#### THE TASK:
Across the listing, tally the lines in which the word "clauses" occurs, then report the tally alone.
________________
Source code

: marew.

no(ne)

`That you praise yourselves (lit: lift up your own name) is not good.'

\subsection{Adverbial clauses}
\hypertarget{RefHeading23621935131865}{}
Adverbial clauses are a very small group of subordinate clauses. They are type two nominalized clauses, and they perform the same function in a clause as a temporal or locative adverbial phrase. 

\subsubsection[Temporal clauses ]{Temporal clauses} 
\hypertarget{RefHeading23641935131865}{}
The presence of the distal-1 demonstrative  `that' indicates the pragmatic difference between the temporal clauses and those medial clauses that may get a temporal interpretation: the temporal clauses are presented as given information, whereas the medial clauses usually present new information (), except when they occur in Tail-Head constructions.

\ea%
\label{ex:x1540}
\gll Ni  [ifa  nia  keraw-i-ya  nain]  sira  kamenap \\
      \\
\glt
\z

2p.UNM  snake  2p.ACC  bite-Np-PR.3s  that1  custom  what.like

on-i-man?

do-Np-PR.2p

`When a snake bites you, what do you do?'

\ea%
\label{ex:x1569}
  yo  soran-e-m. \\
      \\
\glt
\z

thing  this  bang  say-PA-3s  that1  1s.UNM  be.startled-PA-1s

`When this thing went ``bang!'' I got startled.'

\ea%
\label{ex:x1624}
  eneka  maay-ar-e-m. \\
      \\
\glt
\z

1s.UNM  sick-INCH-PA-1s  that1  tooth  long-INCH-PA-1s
________________
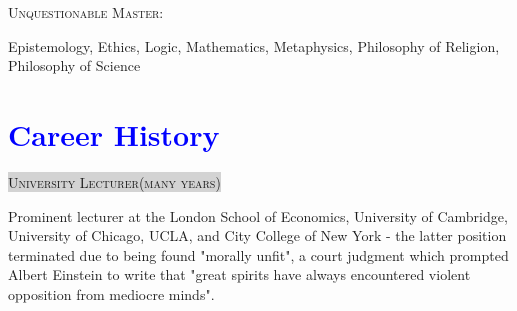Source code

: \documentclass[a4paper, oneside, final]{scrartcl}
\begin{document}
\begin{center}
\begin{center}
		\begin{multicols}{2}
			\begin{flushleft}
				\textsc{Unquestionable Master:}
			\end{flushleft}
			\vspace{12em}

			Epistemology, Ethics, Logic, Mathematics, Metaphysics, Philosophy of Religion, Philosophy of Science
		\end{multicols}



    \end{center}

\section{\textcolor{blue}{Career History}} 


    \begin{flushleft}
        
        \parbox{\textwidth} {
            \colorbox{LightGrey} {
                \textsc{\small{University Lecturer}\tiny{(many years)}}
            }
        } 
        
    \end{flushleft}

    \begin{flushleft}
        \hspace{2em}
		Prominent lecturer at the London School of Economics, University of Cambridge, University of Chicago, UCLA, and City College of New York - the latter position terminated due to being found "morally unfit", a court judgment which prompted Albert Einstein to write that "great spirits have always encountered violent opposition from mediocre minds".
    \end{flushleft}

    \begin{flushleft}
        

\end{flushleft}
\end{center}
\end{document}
________________
#### ANSWER FOR THE TASK:
4